EXERCISE. Before you return the entries below, strip out the pictures and keep all else exact.

DATA SUPPLIED.
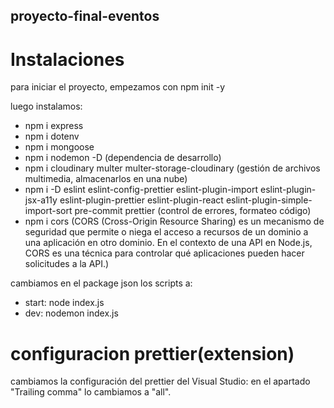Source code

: ## proyecto-final-eventos

# Instalaciones

para iniciar el proyecto, empezamos con npm init -y

luego instalamos:

- npm i express
- npm i dotenv
- npm i mongoose
- npm i nodemon -D (dependencia de desarrollo)
- npm i cloudinary multer multer-storage-cloudinary (gestión de archivos multimedia, almacenarlos en una nube)
- npm i -D eslint eslint-config-prettier eslint-plugin-import eslint-plugin-jsx-a11y eslint-plugin-prettier eslint-plugin-react eslint-plugin-simple-import-sort pre-commit prettier (control de errores, formateo código)
- npm i cors (CORS (Cross-Origin Resource Sharing) es un mecanismo de seguridad que permite o niega el acceso a recursos de un dominio a una aplicación en otro dominio. En el contexto de una API en Node.js, CORS es una técnica para controlar qué aplicaciones pueden hacer solicitudes a la API.)

cambiamos en el package json los scripts a:

- start: node index.js
- dev: nodemon index.js

# configuracion prettier(extension)

cambiamos la configuración del prettier del Visual Studio:
en el apartado "Trailing comma" lo cambiamos a "all".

EXPECTED OUTPUT.
Source code

: ## proyecto-final-eventos

# Instalaciones

para iniciar el proyecto, empezamos con npm init -y

luego instalamos:

- npm i express
- npm i dotenv
- npm i mongoose
- npm i nodemon -D (dependencia de desarrollo)
- npm i cloudinary multer multer-storage-cloudinary (gestión de archivos multimedia, almacenarlos en una nube)
- npm i -D eslint eslint-config-prettier eslint-plugin-import eslint-plugin-jsx-a11y eslint-plugin-prettier eslint-plugin-react eslint-plugin-simple-import-sort pre-commit prettier (control de errores, formateo código)
- npm i cors (CORS (Cross-Origin Resource Sharing) es un mecanismo de seguridad que permite o niega el acceso a recursos de un dominio a una aplicación en otro dominio. En el contexto de una API en Node.js, CORS es una técnica para controlar qué aplicaciones pueden hacer solicitudes a la API.)

cambiamos en el package json los scripts a:

- start: node index.js
- dev: nodemon index.js

# configuracion prettier(extension)

cambiamos la configuración del prettier del Visual Studio:
en el apartado "Trailing comma" lo cambiamos a "all".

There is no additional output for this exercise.